I managed to load historical data on data series on a large set of financial instruments, indexed by date.
I am plotting volume , price information without any issue.
What I want to achieve now is to determine if there is any big jump in dates, to see if I am missing large chunks of data.
The idea I had in mind was somehow to plot the difference in between two consecutive dates in the index and if the number is superior to 3 or 4 ( which is bigger than a week end and a bank holiday on a friday or monday ) then there is an issue.
Problem is I can figure out how do compute simply df[next day]-df[day], where df is indexed by day
You can use the shift Series method (note the DatetimeIndex method shifts by freq):
In [11]: rng = pd.DatetimeIndex(['20120101', '20120102', '20120106']) # DatetimeIndex like df.index
In [12]: s = pd.Series(rng) # df.index instead of rng
In [13]: s - s.shift()
Out[13]:
0 NaT
1 1 days, 00:00:00
2 4 days, 00:00:00
dtype: timedelta64[ns]
In [14]: s - s.shift() > pd.offsets.Day(3).nanos
Out[14]:
0 False
1 False
2 True
dtype: bool
Depending on what you want, perhaps you could either do any, or find the problematic values...

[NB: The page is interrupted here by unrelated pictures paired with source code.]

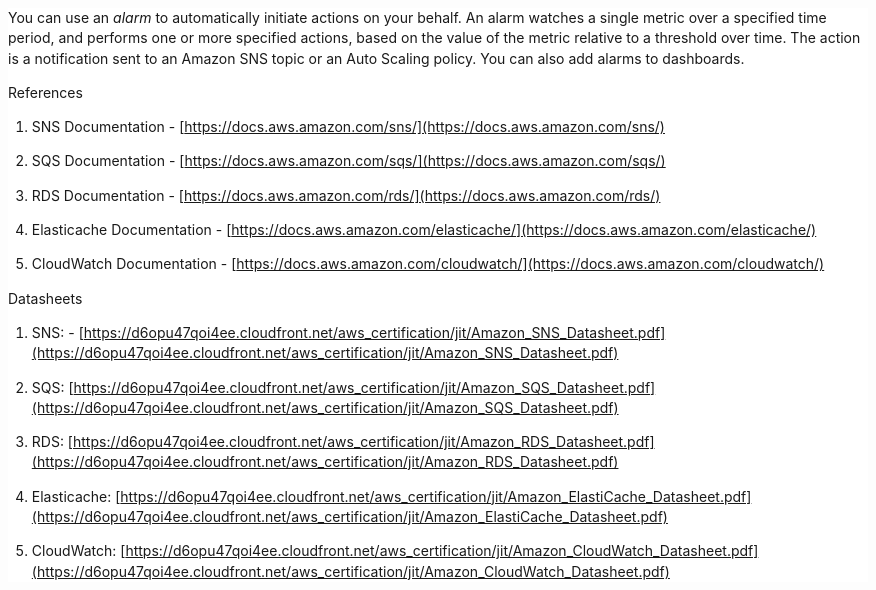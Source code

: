
You can use an _alarm_ to automatically initiate actions on your behalf. An alarm watches a single metric over a specified time period, and performs one or more specified actions, based on the value of the metric relative to a threshold over time. The action is a notification sent to an Amazon SNS topic or an Auto Scaling policy. You can also add alarms to dashboards.

  
  

References

1. SNS Documentation - [https://docs.aws.amazon.com/sns/](https://docs.aws.amazon.com/sns/)
    
2. SQS Documentation - [https://docs.aws.amazon.com/sqs/](https://docs.aws.amazon.com/sqs/)
    
3. RDS Documentation - [https://docs.aws.amazon.com/rds/](https://docs.aws.amazon.com/rds/)
    
4. Elasticache Documentation - [https://docs.aws.amazon.com/elasticache/](https://docs.aws.amazon.com/elasticache/)
    
5. CloudWatch Documentation - [https://docs.aws.amazon.com/cloudwatch/](https://docs.aws.amazon.com/cloudwatch/)
    

Datasheets

1. SNS: - [https://d6opu47qoi4ee.cloudfront.net/aws_certification/jit/Amazon_SNS_Datasheet.pdf](https://d6opu47qoi4ee.cloudfront.net/aws_certification/jit/Amazon_SNS_Datasheet.pdf)
    
2. SQS: [https://d6opu47qoi4ee.cloudfront.net/aws_certification/jit/Amazon_SQS_Datasheet.pdf](https://d6opu47qoi4ee.cloudfront.net/aws_certification/jit/Amazon_SQS_Datasheet.pdf)
    
3. RDS: [https://d6opu47qoi4ee.cloudfront.net/aws_certification/jit/Amazon_RDS_Datasheet.pdf](https://d6opu47qoi4ee.cloudfront.net/aws_certification/jit/Amazon_RDS_Datasheet.pdf)
    
4. Elasticache: [https://d6opu47qoi4ee.cloudfront.net/aws_certification/jit/Amazon_ElastiCache_Datasheet.pdf](https://d6opu47qoi4ee.cloudfront.net/aws_certification/jit/Amazon_ElastiCache_Datasheet.pdf)
    
5. CloudWatch: [https://d6opu47qoi4ee.cloudfront.net/aws_certification/jit/Amazon_CloudWatch_Datasheet.pdf](https://d6opu47qoi4ee.cloudfront.net/aws_certification/jit/Amazon_CloudWatch_Datasheet.pdf)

In [15]: (s - s.shift() > pd.offsets.Day(3).nanos).any()
Out[15]: True
In [16]: s[s - s.shift() > pd.offsets.Day(3).nanos]
Out[16]:
2 2012-01-06 00:00:00
dtype: datetime64[ns]
Or perhaps find the maximum jump (and where it is):
In [17]: (s - s.shift()).max() # it's weird this returns a Series...
Out[17]:
0 4 days, 00:00:00
dtype: timedelta64[ns]
In [18]: (s - s.shift()).idxmax()
Out[18]: 2
If you really wanted to plot this, simply plotting the difference would work:
(s - s.shift()).plot()